BP-Wahl: VGH-Urteil „fragwürdig“ ?

Entscheidung der Höchstrichter nicht unumstritten

Udo Bachmair

Selbstverständlich ist eine Entscheidung der Höchstrichter zu akzeptieren. Unabhängig von politisch-taktischen Erwägungen. Der Verfassungsgerichtshof hat auch in der Causa der stattgegebenen Anfechtung der Bundespräsidentenwahl ausschließlich juridische Begründungen als Motiv für seine Entscheidung geltend gemacht. Das entspricht seinem gesetzlichen Auftrag und der Erwartungshaltung der Öffentlichkeit.

Aber: Auch ein VGH agiert nicht im politik- und wertfreien Raum. So ist gerade auch im konkreten Fall die Frage legitim, ob die Verfassungsrichter realpolitische Konsequenzen einer solchen schwerwiegenden Entscheidung sorgfältig genug überlegt haben. Jedenfalls sind entgegen dem überwältigenden Lob für den VGH in Medien und Politik vereinzelt auch Bedenken und Kritik vernehmbar.

So hält der Autor Robert Misik im STANDARD die Entscheidung des VGH für „fragwürdig“ :

  1. hätte der Verfassungsgerichtshof auch anders entscheiden können.
  2. fällt er seine Urteile immer in einem politischen Kontext. Und selbstverständlich spielte für die Richter eine Rolle, dass sie der FPÖ nicht weiteren Anlass für ihre Kampagnen liefern wollten.
  3. Aber hat der Verfassungsgerichtshof das wirklich bis zum Ende gedacht?
  4. Hat er sich eigentlich überlegt, welche Verfassungskrise entstünde, wenn Norbert Hofer, dem ein zweiter Versuch geschenkt wurde, bei der Neuaustragung gewinnen würde?

Es steht zu befürchten, dass der Verfassungsgerichtshof das nicht überlegt hat. Im Grunde ist dieses Urteil selbst zirka so schlampig wie die Wahlorganisation in einem kleinen Dorf in der Provinz.

Er hat so entschieden, um sich ein Problem billig vom Hals zu schaffen: Er wollte der aggressiven FPÖ-Kampagne den Wind aus den Segeln nehmen, wollte sich den erwartbaren Angriffen von Strache, Hofer & Co nicht aussetzen.

Das ist verständlich und auch nicht unklug.

Aber er hat damit sofort ein anderes Problem geschaffen: Er hat 50,3 Prozent der Wähler gesagt: „Ich annulliere Eure Stimme. Eure Wahlentscheidung ist weniger wert als das aufgeregte Gefuchtel der FPÖ.“

Die Stimmen von 2.254.484 Wählerinnen und Wählern werfen wir einfach so weg.

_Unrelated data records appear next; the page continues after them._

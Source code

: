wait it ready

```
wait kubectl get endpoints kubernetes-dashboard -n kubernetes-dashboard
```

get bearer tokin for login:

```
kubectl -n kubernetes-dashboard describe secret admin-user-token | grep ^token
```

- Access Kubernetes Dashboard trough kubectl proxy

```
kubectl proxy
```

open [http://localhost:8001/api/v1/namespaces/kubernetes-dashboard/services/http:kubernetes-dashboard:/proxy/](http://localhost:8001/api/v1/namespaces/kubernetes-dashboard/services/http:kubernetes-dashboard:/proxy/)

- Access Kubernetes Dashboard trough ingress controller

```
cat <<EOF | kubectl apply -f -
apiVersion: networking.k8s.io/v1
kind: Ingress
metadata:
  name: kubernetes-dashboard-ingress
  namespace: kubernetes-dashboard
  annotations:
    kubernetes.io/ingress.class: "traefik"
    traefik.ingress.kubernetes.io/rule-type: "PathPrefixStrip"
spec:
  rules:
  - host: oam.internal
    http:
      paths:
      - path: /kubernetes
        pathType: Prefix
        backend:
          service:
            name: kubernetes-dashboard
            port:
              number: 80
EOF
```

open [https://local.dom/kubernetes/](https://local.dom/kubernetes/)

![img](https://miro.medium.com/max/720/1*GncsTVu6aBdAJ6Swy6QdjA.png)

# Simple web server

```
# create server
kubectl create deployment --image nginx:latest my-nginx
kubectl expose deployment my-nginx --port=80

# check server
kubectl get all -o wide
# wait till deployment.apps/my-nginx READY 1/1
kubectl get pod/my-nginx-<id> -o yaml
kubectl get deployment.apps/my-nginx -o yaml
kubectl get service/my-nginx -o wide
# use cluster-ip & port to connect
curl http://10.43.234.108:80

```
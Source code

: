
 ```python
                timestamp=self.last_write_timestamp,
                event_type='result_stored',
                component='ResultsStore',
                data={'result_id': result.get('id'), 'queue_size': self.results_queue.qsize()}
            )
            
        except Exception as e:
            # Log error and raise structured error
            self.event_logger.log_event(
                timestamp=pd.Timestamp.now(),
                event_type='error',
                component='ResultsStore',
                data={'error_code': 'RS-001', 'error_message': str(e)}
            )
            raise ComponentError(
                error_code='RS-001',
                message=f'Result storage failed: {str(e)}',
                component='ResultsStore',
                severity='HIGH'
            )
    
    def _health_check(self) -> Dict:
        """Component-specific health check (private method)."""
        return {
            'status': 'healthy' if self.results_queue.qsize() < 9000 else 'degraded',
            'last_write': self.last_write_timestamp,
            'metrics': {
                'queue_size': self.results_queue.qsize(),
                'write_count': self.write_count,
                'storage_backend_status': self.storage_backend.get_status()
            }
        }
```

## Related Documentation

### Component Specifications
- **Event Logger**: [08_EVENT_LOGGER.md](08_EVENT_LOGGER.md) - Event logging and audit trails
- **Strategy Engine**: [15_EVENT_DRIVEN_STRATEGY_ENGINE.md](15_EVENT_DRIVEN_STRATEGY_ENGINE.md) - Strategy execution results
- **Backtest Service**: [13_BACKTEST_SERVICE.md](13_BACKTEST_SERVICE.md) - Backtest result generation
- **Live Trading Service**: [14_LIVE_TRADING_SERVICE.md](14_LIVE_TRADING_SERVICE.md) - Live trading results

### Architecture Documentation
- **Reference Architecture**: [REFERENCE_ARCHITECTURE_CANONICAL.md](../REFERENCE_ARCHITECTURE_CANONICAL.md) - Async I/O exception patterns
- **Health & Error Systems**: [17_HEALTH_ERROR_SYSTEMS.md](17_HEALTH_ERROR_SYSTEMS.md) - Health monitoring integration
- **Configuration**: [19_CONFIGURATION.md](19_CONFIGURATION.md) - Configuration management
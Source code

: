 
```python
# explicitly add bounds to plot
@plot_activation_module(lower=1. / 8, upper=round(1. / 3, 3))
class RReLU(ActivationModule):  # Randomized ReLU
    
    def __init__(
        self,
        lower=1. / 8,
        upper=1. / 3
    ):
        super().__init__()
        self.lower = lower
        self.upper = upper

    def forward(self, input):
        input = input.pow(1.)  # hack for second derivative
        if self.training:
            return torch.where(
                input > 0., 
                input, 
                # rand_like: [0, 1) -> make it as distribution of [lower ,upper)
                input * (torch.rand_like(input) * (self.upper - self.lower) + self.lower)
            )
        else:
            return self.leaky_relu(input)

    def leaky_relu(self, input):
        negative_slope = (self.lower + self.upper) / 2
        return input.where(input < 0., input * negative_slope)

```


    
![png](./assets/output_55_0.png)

That’s it, in the End. Er hat gesagt: Die Stimmen der Mehrheit der Wähler sind weniger wert als die Empörungsbewirtschaftung der Verliererpartei.

In einer Güterabwägung – wie stärke ich das Vertrauen der Verliererpartei? Und wie respektiere ich zugleich den Wählerwillen der Mehrheit? – hat er sich allein auf eine Seite gestellt.

Wie das mit dem Geist der demokratischen Verfassung in Einklang zu bringen ist, soll mir erst einmal ein Verfassungsrichter erklären. (Robert Misik, 3.7.2016)

 

Ein Gedanke zu „BP-Wahl: VGH-Urteil „fragwürdig“ ?

  1. Das VGh Urteil Wahlanfechtung ist so zu akzeptieren, weil mehrheitlich zustandegekommen ohne wenn und aber. Interessant wäre aber durch neueste Magisteriums und Doktorarbeiten mal zu untersuchen , welche gesetzwidrigen geschlechterbenachteiligenden Scheidungsurteile innerhalb der letzten 30 Jahren an allen österreichischen Gerichten richterautonom einfach erfolgt sind, worüber es sehr wohl automatisch amtliche Neuentscheidungen geben sollte!!!